Tool Availability Gate
When to Use Linux Automation
Detect Display Server
Wayland: ydotool
X11: xdotool
Screenshots
D-Bus Control
Accessibility (AT-SPI)
Complete E2E Examples

Linux Desktop Automation

<EXTREMELY-IMPORTANT> ## Tool Availability Gate

Verify automation tools are installed before proceeding.

# Detect display server
echo $XDG_SESSION_TYPE  # "wayland" or "x11"

# Wayland tools
which ydotool || echo "MISSING: ydotool"
which wtype || echo "MISSING: wtype"
which grim || echo "MISSING: grim"
which slurp || echo "MISSING: slurp"

# X11 tools
which xdotool || echo "MISSING: xdotool"
which xclip || echo "MISSING: xclip"
which scrot || echo "MISSING: scrot"

# D-Bus
which dbus-send || echo "MISSING: dbus-send"

If missing (Wayland):

STOP: Cannot proceed with Wayland automation.

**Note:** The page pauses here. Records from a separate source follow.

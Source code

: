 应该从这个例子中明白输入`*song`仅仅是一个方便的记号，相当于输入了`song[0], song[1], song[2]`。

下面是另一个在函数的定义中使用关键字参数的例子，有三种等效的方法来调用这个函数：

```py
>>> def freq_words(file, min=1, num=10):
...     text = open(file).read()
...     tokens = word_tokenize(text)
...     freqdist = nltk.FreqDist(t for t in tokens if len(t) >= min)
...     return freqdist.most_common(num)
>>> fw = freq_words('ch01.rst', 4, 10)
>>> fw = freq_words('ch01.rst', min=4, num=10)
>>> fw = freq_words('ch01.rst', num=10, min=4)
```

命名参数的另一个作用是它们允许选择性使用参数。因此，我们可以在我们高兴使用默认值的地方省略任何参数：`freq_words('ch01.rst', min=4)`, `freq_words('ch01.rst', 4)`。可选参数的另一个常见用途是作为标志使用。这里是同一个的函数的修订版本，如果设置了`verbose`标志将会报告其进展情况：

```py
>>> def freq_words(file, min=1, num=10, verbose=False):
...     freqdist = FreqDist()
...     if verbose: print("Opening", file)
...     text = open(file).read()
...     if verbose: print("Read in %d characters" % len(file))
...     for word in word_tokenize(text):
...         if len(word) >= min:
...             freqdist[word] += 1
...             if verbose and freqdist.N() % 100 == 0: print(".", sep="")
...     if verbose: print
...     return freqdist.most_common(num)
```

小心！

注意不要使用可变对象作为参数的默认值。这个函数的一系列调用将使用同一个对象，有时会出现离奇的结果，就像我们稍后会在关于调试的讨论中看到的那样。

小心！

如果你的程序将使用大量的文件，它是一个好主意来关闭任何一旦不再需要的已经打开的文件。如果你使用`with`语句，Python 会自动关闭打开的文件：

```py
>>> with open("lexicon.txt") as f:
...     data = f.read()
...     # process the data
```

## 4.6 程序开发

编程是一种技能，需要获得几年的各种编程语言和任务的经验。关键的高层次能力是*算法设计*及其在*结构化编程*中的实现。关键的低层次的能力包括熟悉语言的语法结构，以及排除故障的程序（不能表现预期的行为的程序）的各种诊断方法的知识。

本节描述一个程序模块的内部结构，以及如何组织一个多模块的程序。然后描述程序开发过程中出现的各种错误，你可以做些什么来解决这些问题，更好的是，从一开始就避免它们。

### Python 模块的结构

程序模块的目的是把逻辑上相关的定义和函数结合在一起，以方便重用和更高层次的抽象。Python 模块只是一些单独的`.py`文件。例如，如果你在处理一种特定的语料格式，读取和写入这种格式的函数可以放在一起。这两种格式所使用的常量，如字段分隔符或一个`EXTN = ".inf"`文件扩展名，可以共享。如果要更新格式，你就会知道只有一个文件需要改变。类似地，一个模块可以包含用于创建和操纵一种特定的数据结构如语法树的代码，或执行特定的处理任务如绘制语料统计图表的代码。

Missing tools for Wayland E2E testing.

Install with:
  # Arch
  sudo pacman -S ydotool wtype grim slurp

  # Debian/Ubuntu
  sudo apt install ydotool wtype grim slurp

  # Nix
  nix-env -iA nixpkgs.ydotool nixpkgs.wtype nixpkgs.grim nixpkgs.slurp

Start ydotool daemon:
  sudo systemctl enable --now ydotool
  # Or for user service:
  systemctl --user enable --now ydotool

Reply when installed and I'll continue testing.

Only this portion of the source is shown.